+++ The input +++

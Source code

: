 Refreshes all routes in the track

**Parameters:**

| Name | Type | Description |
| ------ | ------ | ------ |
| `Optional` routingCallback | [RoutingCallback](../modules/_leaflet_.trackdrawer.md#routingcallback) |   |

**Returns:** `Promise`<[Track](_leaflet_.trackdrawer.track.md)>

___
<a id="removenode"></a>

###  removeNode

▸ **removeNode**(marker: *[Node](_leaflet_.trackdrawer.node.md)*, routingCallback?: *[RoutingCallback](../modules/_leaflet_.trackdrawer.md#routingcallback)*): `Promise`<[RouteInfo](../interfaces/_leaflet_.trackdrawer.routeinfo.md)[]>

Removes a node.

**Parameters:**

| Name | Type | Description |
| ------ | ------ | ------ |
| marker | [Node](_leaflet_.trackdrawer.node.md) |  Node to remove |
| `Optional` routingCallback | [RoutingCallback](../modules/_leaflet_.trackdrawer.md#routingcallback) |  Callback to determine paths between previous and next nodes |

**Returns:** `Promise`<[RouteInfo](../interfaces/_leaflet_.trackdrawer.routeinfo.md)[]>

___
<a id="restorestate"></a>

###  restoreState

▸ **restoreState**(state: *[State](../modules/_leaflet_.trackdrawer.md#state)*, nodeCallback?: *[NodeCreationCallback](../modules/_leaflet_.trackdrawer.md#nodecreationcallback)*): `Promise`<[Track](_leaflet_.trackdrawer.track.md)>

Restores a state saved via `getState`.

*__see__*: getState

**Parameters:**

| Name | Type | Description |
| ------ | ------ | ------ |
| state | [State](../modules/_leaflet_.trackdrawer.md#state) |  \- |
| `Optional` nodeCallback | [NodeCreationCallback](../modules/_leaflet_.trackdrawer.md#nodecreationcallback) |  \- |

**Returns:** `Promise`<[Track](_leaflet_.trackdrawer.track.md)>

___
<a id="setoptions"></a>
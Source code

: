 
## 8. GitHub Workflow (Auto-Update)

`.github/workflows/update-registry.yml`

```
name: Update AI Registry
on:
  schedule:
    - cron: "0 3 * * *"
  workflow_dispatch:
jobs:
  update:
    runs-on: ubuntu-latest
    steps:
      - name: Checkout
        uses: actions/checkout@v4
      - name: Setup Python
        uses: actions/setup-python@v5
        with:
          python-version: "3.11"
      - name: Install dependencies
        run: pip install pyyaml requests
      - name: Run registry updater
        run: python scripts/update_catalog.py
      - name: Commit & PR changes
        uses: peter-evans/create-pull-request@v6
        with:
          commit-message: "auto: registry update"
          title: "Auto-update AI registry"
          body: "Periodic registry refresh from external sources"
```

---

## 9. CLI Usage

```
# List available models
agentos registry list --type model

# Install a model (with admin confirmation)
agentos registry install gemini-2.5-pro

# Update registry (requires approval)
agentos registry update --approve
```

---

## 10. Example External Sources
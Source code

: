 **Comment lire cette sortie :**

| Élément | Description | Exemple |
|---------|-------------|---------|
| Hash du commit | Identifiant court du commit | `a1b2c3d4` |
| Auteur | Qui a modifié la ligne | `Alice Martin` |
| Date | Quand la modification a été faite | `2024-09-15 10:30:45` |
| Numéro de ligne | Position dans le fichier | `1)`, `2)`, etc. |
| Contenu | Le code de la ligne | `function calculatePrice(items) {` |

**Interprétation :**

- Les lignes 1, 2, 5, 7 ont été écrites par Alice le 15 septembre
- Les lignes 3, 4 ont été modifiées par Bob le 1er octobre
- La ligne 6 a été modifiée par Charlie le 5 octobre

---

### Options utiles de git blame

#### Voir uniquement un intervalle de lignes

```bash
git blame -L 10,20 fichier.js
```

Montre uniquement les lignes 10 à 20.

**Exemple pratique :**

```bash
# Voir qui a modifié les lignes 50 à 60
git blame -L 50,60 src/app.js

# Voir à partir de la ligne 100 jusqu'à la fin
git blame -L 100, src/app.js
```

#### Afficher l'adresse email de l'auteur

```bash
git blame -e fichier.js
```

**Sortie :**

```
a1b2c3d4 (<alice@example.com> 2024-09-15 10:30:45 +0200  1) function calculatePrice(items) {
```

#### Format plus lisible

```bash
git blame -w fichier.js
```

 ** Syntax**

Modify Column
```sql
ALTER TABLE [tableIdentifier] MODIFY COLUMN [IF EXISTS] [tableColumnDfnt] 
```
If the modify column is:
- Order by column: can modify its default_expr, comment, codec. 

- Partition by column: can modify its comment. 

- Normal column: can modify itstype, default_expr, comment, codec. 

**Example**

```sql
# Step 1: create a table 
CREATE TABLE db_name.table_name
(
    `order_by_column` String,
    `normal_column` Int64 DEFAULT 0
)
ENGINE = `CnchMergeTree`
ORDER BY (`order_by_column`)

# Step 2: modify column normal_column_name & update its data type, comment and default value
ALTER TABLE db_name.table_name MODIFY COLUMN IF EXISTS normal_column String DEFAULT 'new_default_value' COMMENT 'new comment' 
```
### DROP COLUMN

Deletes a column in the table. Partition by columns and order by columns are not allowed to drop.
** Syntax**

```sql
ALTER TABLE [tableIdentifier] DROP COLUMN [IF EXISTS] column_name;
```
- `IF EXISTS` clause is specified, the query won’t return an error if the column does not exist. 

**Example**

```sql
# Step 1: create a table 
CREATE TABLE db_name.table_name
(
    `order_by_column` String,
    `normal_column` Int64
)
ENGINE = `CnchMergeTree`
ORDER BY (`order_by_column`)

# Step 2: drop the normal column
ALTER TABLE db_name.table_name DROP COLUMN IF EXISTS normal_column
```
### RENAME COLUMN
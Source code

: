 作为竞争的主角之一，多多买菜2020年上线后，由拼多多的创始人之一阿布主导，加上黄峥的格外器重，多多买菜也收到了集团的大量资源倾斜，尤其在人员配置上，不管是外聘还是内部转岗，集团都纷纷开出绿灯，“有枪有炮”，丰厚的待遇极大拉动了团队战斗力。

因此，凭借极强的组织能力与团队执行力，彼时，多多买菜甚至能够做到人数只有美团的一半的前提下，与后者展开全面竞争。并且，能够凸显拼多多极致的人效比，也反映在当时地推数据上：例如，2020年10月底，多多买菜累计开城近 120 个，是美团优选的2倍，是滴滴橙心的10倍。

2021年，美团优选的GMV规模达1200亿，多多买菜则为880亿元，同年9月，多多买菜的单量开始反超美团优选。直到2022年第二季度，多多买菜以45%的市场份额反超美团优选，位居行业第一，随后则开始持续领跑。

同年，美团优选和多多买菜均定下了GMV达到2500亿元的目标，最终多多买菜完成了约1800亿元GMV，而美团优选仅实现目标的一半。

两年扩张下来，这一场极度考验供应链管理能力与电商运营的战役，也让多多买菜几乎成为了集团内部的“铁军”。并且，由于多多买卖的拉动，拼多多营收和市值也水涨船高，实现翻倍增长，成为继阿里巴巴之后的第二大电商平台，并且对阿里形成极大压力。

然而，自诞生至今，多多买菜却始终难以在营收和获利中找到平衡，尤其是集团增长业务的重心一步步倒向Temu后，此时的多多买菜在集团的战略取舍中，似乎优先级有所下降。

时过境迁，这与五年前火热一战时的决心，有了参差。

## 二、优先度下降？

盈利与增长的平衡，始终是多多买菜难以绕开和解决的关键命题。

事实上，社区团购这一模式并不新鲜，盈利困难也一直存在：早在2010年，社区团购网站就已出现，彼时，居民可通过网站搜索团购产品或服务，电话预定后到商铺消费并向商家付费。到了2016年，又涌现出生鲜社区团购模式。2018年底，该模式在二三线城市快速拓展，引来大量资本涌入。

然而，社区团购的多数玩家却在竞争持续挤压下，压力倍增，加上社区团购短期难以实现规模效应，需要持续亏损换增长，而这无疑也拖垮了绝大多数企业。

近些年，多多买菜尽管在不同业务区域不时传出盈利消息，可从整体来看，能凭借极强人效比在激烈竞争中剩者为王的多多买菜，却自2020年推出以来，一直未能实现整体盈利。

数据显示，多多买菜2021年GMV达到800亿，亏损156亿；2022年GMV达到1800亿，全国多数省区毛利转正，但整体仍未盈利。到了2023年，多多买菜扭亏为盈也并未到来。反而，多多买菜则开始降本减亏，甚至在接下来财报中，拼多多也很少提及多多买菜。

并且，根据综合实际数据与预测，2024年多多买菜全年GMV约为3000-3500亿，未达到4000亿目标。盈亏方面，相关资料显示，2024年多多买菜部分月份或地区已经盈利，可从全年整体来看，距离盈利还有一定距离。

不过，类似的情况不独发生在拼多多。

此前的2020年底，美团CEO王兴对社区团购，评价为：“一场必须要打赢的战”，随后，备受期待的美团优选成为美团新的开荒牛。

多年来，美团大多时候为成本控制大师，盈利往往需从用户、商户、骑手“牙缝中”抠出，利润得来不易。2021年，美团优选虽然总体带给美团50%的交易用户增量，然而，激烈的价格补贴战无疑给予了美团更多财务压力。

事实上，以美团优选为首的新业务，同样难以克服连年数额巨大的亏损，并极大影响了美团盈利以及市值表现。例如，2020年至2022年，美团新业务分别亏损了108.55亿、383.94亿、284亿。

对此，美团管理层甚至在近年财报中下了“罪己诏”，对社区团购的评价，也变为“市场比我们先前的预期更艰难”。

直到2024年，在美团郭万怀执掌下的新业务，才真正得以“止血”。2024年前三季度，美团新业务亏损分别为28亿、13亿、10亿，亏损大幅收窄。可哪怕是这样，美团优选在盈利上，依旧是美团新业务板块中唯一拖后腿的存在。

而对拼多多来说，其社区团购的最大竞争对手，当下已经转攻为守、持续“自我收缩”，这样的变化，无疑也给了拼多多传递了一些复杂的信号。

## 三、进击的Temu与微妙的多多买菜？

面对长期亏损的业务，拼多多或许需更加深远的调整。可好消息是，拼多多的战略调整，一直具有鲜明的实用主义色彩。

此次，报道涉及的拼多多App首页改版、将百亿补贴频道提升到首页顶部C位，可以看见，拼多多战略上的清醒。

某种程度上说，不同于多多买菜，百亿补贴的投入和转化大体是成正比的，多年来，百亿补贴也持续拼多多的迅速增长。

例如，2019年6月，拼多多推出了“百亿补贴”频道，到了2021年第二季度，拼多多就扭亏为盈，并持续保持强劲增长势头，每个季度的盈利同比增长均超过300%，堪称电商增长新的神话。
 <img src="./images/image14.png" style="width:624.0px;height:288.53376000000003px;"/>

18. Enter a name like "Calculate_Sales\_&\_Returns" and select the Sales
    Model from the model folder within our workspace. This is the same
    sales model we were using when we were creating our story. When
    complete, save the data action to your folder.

+++

▶ What is needed
Please state how many lines in the records contain the word "getState", and give only that number.

▶ Answer space
2